Enriching with Late Arriving Data
What I described at this point assumes all data used by the applications is present and accounted for. Map / Reduce can be used to enrich the “big data” with meta-data presented in external systems (such as databases). It’s possible to solve this problem in a few different ways. In your job you can create two separate mappers that read the data and partition over a common key. The reducer, for a given key, receives values from both mappers if both were present in the mapper phase. If your data is small enough to fit in memory, you can read all the meta-data in and write it to a file. Then using Hadoop’s distributed cache, it can be made available to every mapper. Then the mapper is responsible for joining the two pieces of data in.
What if data arrives late?

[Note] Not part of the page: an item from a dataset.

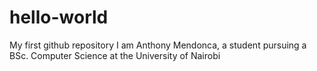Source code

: # hello-world
My first github repository
I am Anthony Mendonca, a student pursuing a BSc. Computer Science at the University of Nairobi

This is very typical for independent systems processing data at different rates. A meta-data store might be down. The key might have gotten deleted. Do you fail the job and raise an alert the person on call? Do you handle the issue down stream and reconcile later on? A third option is to write the data aside and try again on the next run. Then you run into all the problems mentioned in phase decomposition.
Peak Loads / Multiple times per day
As your system grows over time so does your volume, usually faster than the growth rate of your user base. We ask new questions as we understand the original problem better. This often requires more detailed data. If you’re lucky then two things happen: People want data faster so they can make decisions faster and your volume becomes so high that it doesn’t become cost efficient to process it all in one large pass.
The solution is to run the process multiple times per day. To prevent duplicates, you have to be very careful to mark data completed that you successfully processed earlier in the day. Your production SLA windows become much tighter because you need to ensure the job finishes before the next one starts. How do you coordinate this so it happens automatically? If an inter-day run fails, then can the next scheduled run continue? Splitting a daily job into multiple runs per day solves one problem but introduces others.
I hope I’ve given you the impression that building a non-trivial system on top of M/R is not that simple. The M/R model itself is simple but the new complexity it introduces downstream into your architecture is not.
You may be thinking right now, why not just use Hive, Pig or one of the other many abstractions on top of M/R? In the end most of the complexity doesn’t go away, it’s just hidden from view. So you may not need to program every little detail but in the end they are still things you need to account for.
In my personal experience, I’ve spent orders-of-magnitude more time thinking about how to solve the issues outlined here instead of building the solution to the problem I was originally trying to solve.
For a long time I thought this is just the way it has to be. In my next blog post I’ll show that’s not necessary true. LinkedIn has open sourced Samza, their real-time streaming framework. Being able to program against a system that supports: fully replicated, mutable state, at massive scale is in my opinion a game changer. Samza allows you to think more about the problem you’re trying to solve instead of solving problems introduced by technology.